Never mind that the political party of which he is a member had promised on return to office – which happened two years later – that they would undo what Prime Minister Errol Barrow had done.

Of course, they haven’t got around to that yet, after 24 years as Government!

And what about the review commissions chaired by Sir Mencea Cox in 1977 and Sir Henry Forde in 1996? Cox recommended that we keep the monarchy; Forde said let’s go republic.

It seems to me – layman that I am – that the very fact that much public expenditure was employed in the work of the two commissions just mentioned (the Forde Commission travelled to Britain and the United States) leaves a thinking person to suspect that a possible renewal of our Constitution was contemplated, though not realized.
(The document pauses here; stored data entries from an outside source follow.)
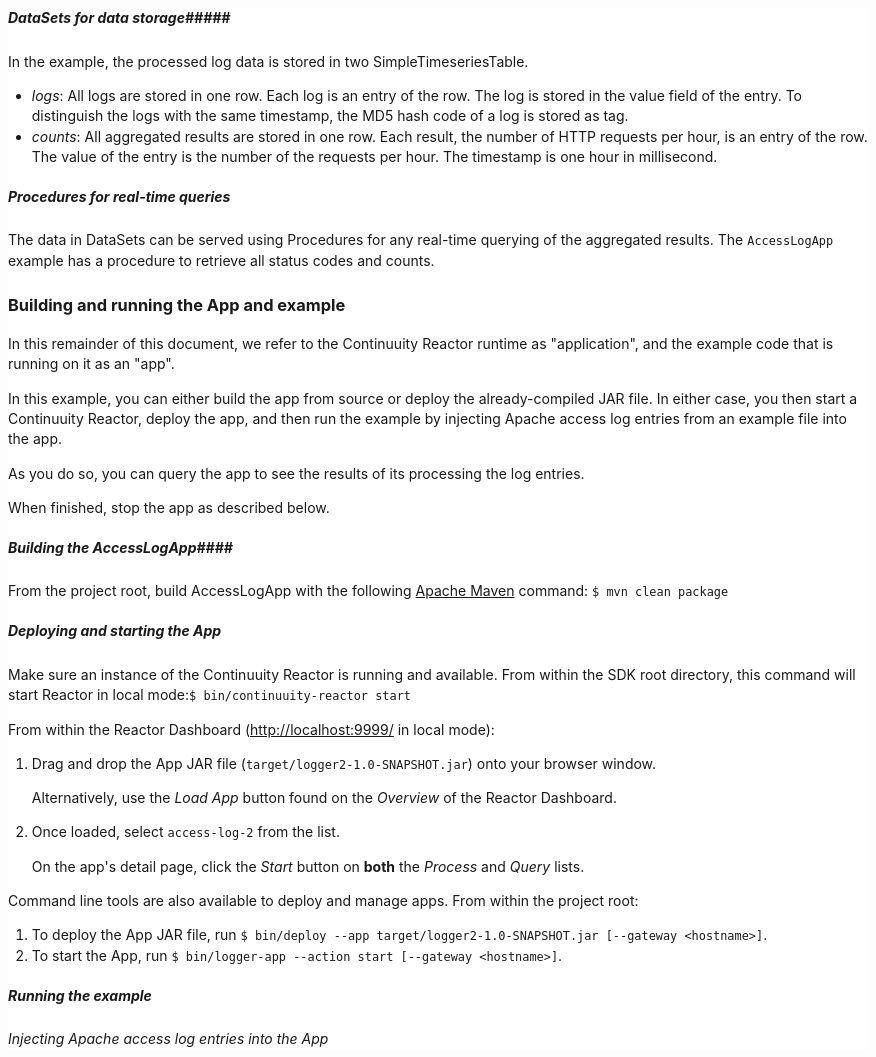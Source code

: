 ##### DataSets for data storage#####

In the example, the processed log data is stored in two SimpleTimeseriesTable.

- *logs*: All logs are stored in one row. Each log is an entry of the row. The log is stored in the value field of the entry. To distinguish the logs with the same timestamp, the MD5 hash code of a log is stored as tag. 
- *counts*: All aggregated results are stored in one row.  Each result, the number of HTTP requests per hour, is an entry of the row. The value of the entry is the number of the requests per hour. The timestamp is one hour in millisecond.

##### Procedures for real-time queries #####

The data in DataSets can be served using Procedures for any real-time querying of the aggregated results. The `AccessLogApp` example has a procedure to retrieve all status codes and counts.


### Building and running the App and example ###

In this remainder of this document, we refer to the Continuuity Reactor runtime as "application", and the example code that is running on it as an "app".

In this example, you can either build the app from source or deploy the already-compiled JAR file. In either case, you then start a Continuuity Reactor, deploy the app, and then run the example by injecting Apache access log entries from an example file into the app.

As you do so, you can query the app to see the results of its processing the log entries.

When finished, stop the app as described below.

##### Building the AccessLogApp####

From the project root, build AccessLogApp with the following [Apache Maven](http://maven.apache.org/) command: `$ mvn clean package`

##### Deploying and starting the App #####

Make sure an instance of the Continuuity Reactor is running and available. From within the SDK root directory, this command will start Reactor in local mode:`$ bin/continuuity-reactor start`

From within the Reactor Dashboard ([http://localhost:9999/](http://localhost:9999/) in local mode):

1. Drag and drop the App JAR file (`target/logger2-1.0-SNAPSHOT.jar`) onto your browser window.

	Alternatively, use the *Load App* button found on the *Overview* of the Reactor Dashboard.
	
2. Once loaded, select `access-log-2` from the list. 

	On the app's detail page, click the *Start* button on **both** the *Process* and *Query* lists.
	
Command line tools are also available to deploy and manage apps. From within the project root:

1. To deploy the App JAR file, run `$ bin/deploy --app target/logger2-1.0-SNAPSHOT.jar [--gateway <hostname>]`.
2. To start the App, run `$ bin/logger-app --action start [--gateway <hostname>]`.

##### Running the example ####

###### Injecting Apache access log entries into the App ######
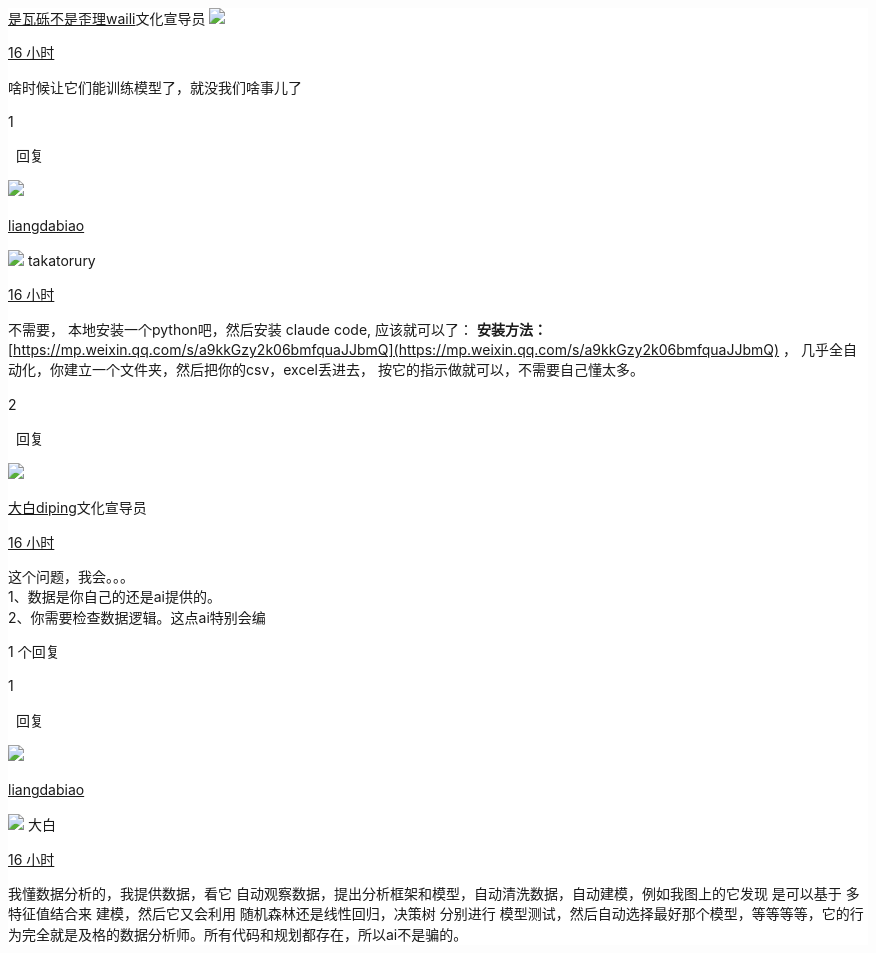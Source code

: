[是瓦砾不是歪理](/u/waili)[waili](/u/waili)文化宣导员 ![](https://linux.do/images/emoji/twemoji/clinking_beer_mugs.png?v=14) 

[16 小时](/t/topic/846601/9?u=niyan2025 "发布日期")

啥时候让它们能训练模型了，就没我们啥事儿了

  

1

​ ​ 回复

[![](https://linux.do/user_avatar/linux.do/liangdabiao/96/689346_2.png)
](/u/liangdabiao)

[liangdabiao](/u/liangdabiao)

 ![](https://linux.do/user_avatar/linux.do/takatorury/48/545046_2.png)
 takatorury

[16 小时](/t/topic/846601/10?u=niyan2025 "发布日期")

不需要， 本地安装一个python吧，然后安装 claude code, 应该就可以了： **安装方法：**   
[https://mp.weixin.qq.com/s/a9kkGzy2k06bmfquaJJbmQ](https://mp.weixin.qq.com/s/a9kkGzy2k06bmfquaJJbmQ) ， 几乎全自动化，你建立一个文件夹，然后把你的csv，excel丢进去， 按它的指示做就可以，不需要自己懂太多。

  

2

​ ​ 回复

[![](https://linux.do/user_avatar/linux.do/diping/96/390755_2.png)
](/u/diping)

[大白](/u/diping)[diping](/u/diping)文化宣导员

[16 小时](/t/topic/846601/11?u=niyan2025 "发布日期")

这个问题，我会。。。  
1、数据是你自己的还是ai提供的。  
2、你需要检查数据逻辑。这点ai特别会编

  

1 个回复

1

​ ​ 回复

[![](https://linux.do/user_avatar/linux.do/liangdabiao/96/689346_2.png)
](/u/liangdabiao)

[liangdabiao](/u/liangdabiao)

 ![](https://linux.do/user_avatar/linux.do/diping/48/390755_2.png)
 大白

[16 小时](/t/topic/846601/12?u=niyan2025 "发布日期")

我懂数据分析的，我提供数据，看它 自动观察数据，提出分析框架和模型，自动清洗数据，自动建模，例如我图上的它发现 是可以基于 多特征值结合来 建模，然后它又会利用 随机森林还是线性回归，决策树 分别进行 模型测试，然后自动选择最好那个模型，等等等等，它的行为完全就是及格的数据分析师。所有代码和规划都存在，所以ai不是骗的。
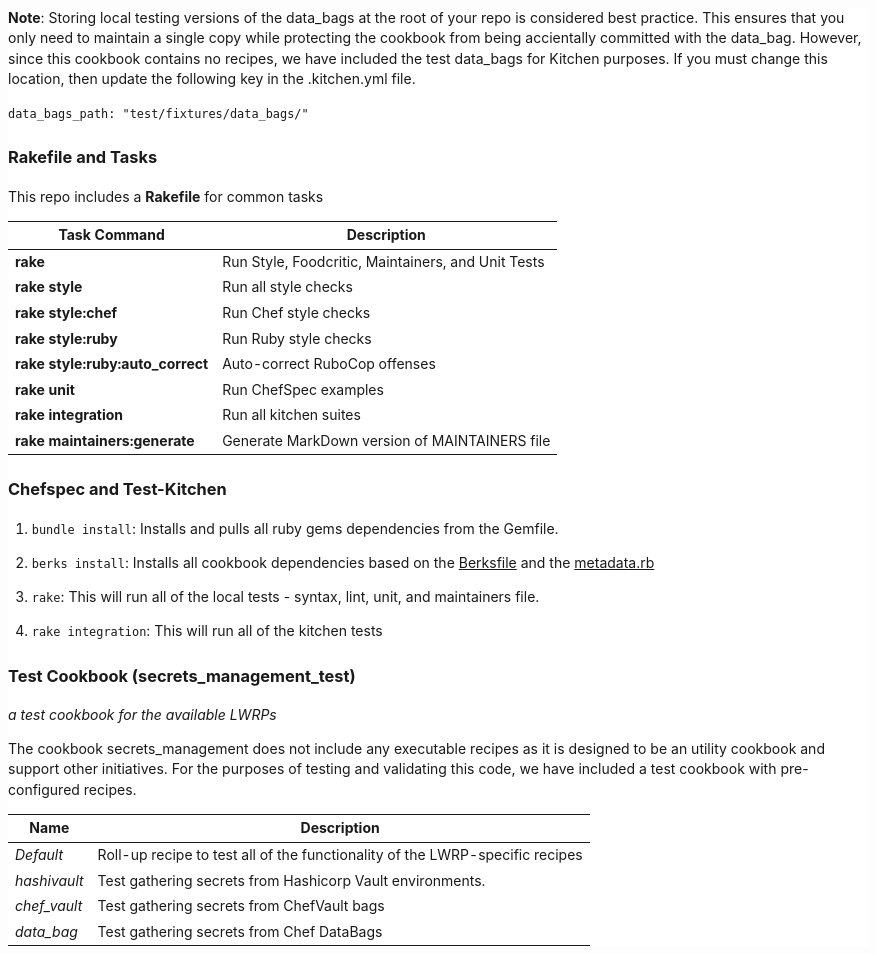 **Note**: Storing local testing versions of the data_bags at the root of your repo is considered best practice.  This ensures that you only need to maintain a single copy while protecting the cookbook from being accientally committed with the data_bag.  However, since this cookbook contains no recipes, we have included the test data_bags for Kitchen purposes.  If you must change this location, then update the following key in the .kitchen.yml file.

```
data_bags_path: "test/fixtures/data_bags/"
```

### Rakefile and Tasks
This repo includes a **Rakefile** for common tasks

| Task Command | Description |
| ------------- |-------------|
| **rake** | Run Style, Foodcritic, Maintainers, and Unit Tests |
| **rake style** | Run all style checks |
| **rake style:chef** | Run Chef style checks |
| **rake style:ruby** | Run Ruby style checks |
| **rake style:ruby:auto_correct** | Auto-correct RuboCop offenses |
| **rake unit** | Run ChefSpec examples |
| **rake integration** | Run all kitchen suites |
| **rake maintainers:generate** | Generate MarkDown version of MAINTAINERS file |

### Chefspec and Test-Kitchen

1. `bundle install`: Installs and pulls all ruby gems dependencies from the Gemfile.

2. `berks install`: Installs all cookbook dependencies based on the [Berksfile](Berksfile) and the [metadata.rb](metadata.rb)

3. `rake`: This will run all of the local tests - syntax, lint, unit, and maintainers file.
4. `rake integration`: This will run all of the kitchen tests

### Test Cookbook (secrets_management_test)
_a test cookbook for the available LWRPs_

The cookbook secrets_management does not include any executable recipes as it is designed to be an utility cookbook and support other initiatives.  For the purposes of testing and validating this code, we have included a test cookbook with pre-configured recipes.

| **Name** | **Description** |
| ------------- |-------------|
| _Default_ | Roll-up recipe to test all of the functionality of the LWRP-specific recipes |
| _hashivault_ | Test gathering secrets from Hashicorp Vault environments. |
| _chef_vault_ | Test gathering secrets from ChefVault bags |
| _data_bag_ | Test gathering secrets from Chef DataBags |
In his usual avuncular manner, constitutional theorist Mr Alleyne wrote last Sunday: “So it does not matter that digital technology was not thought of in 1966. Nor does it matter that the founding fathers may not have thought of a female President of the Senate in earlier times. Nor is it particularly important that the word ‘he’ is frequently used in the Supreme Law, because the ‘law is not an ass’, as so many think, and the legal interpretation of the masculine includes the feminine. He means ‘he’ and ‘she’.”

The emphasis on the last 14 words is mine.

I will be convinced only after I hear similar words from the lips of the several eminent ladies on the bench, in the magistracy, at the Bar, as well as those graduating annually from the Faculty of Law at the University of the West Indies.

In any given group of 30 new attorneys, you’re lucky to find ten men.